«Necesito preguntarte algo extraño. Tu esposo… ¿está en casa ahora mismo?»
La voz de mi hermana Kaye crujía a través del teléfono, un susurro metálico desde la cabina del vuelo 447 de United, en algún punto sobre el Atlántico. Yo estaba en la cocina de nuestro apartamento en Manhattan, con el aroma del café recién molido llenando el aire. Desde la puerta, podía ver a Aiden, mi marido desde hacía siete años, sentado en su sillón favorito, absorto en el periódico de la mañana.
«Sí», respondí lentamente, sintiendo un nudo de confusión apretarse en mi estómago. «Está aquí. En la sala».
El silencio que siguió se estiró, delgado y perturbador. Entonces Kaye susurró las palabras que destrozarían por completo mi mundo:
«Eso no puede ser cierto, Ava. Porque lo estoy viendo ahora mismo con otra mujer. Acaban de abordar mi vuelo a París».
Detrás de mí escuché pasos. Aiden entró en la cocina con una taza de café en la mano, sonriéndome con la misma expresión tranquila y familiar que había usado cada mañana durante siete años.
La taza en su mano era la que le había comprado para su cumpleaños número 40. De cerámica blanca con la frase “World’s Most Adequate Husband” impresa en letras negras. Había reído al abrirla, diciendo que era perfecta porque nunca confiaba en nadie que se proclamara el mejor. Eso fue tres años atrás, cuando su humor autocrítico me parecía encantador en lugar de calculado.
«¿Quién llama tan temprano?», preguntó Aiden, acercándose a la cafetera. Su rutina de los sábados era un ballet reconfortante e inmutable: café, el Financial Times, y su partido de squash en el club deportivo a las once.
Apreté más fuerte el teléfono, el jadeo irregular de Kaye aún audible al otro lado. Ella esperaba que yo pudiera darle sentido a lo imposible. Mi esposo estaba a cinco pasos de mí. Mi esposo, aparentemente, también se acomodaba en un asiento de clase ejecutiva rumbo a París con otra mujer.
«Solo Kaye», logré decir, sorprendida de lo firme que sonaba mi voz. «Una revisión previa al vuelo».
Aiden asintió distraído, sirviéndose café mientras deslizaba el dedo por su móvil. «Dile hola. Tal vez por fin aprovechemos esos beneficios de vuelo que siempre nos ofrece».

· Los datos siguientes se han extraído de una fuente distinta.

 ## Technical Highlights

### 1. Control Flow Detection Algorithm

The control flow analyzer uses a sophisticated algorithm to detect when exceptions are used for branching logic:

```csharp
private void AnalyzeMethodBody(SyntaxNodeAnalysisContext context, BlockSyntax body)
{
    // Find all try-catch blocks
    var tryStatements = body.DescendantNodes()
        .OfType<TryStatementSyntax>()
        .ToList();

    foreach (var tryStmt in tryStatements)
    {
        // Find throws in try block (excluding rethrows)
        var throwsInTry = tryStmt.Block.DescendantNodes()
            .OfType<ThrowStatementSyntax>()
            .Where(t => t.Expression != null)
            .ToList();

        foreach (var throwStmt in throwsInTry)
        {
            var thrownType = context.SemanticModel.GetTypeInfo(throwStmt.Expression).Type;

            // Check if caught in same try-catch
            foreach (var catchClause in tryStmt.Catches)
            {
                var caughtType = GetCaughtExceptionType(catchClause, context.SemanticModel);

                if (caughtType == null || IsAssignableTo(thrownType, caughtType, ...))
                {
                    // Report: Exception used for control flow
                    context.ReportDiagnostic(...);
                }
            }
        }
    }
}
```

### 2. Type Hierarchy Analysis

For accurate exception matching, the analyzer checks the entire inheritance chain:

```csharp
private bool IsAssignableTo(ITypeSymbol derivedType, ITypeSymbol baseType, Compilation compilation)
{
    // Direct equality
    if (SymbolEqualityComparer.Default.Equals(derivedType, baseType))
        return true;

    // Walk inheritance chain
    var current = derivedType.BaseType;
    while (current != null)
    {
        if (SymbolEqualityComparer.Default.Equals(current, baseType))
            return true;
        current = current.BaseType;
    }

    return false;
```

La ironía fue un golpe físico. Lo observé moverse por nuestra cocina, un espacio definido por nuestra historia compartida: dónde guardábamos el azúcar, cómo le gustaba el café, la manera en que siempre se apoyaba en la encimera.
«Kaye, te devuelvo la llamada», dije en voz baja al teléfono.
«Ava, espera», suplicó, con la misma urgencia aterrada con que me había llamado tres años atrás para avisarme del infarto de papá. «Necesito decirte—»
«Te devuelvo la llamada», repetí, y colgué.
Aiden levantó la vista. «¿Todo bien? Estás pálida».
Atravesé mi reflejo en la puerta del microondas. El mismo cabello castaño rojizo, los mismos ojos verdes. El mismo rostro que me había acompañado durante treinta y siete años. Pero algo fundamental se había roto. La cocina se sentía como un decorado, y yo como una actriz que había olvidado sus líneas.
«Solo estoy cansada», dije. Veinte años como contadora forense me habían enseñado una lección: mantener la compostura cuando descubres que nada es lo que parece.
Mi teléfono vibró. Un mensaje de Kaye: Mira esto. AHORA.
Una foto apareció. Tomada desde la ventanilla de la cabina, enfocando hacia la clase ejecutiva. Allí, en el asiento 3B, había un hombre con un traje azul de Tom Ford. El perfil era inconfundible. La manera de inclinar la cabeza, la curva de su mandíbula, la forma exacta de gesticular mientras hablaba con una joven rubia que posaba la mano en su antebrazo con una intimidad devastadora. Era Aiden. Mi Aiden.
Levanté la vista hacia el Aiden de mi cocina, con un suéter gris de cachemira, las gafas de lectura sobre el cabello, el mismo anillo de bodas en su mano izquierda.
«En realidad», dije, con una voz maravillosamente controlada, «creo que haré panqueques».
—Panqueques? —alzó una ceja—. ¿Un martes? ¿Cuál es la ocasión?
La ocasión era que una de estas realidades debía ser una mentira. «¿Acaso una esposa no puede preparar panqueques para su marido sin razón?»
Él sonrió, esa media sonrisa que solía hacerme latir el corazón. «Claro. Aunque sabes que tengo squash a las once».
«Hay tiempo de sobra», respondí, sacando harina y huevos de la despensa. Cosas simples. Cosas que tenían sentido. A diferencia del hombre que existía en dos lugares a la vez.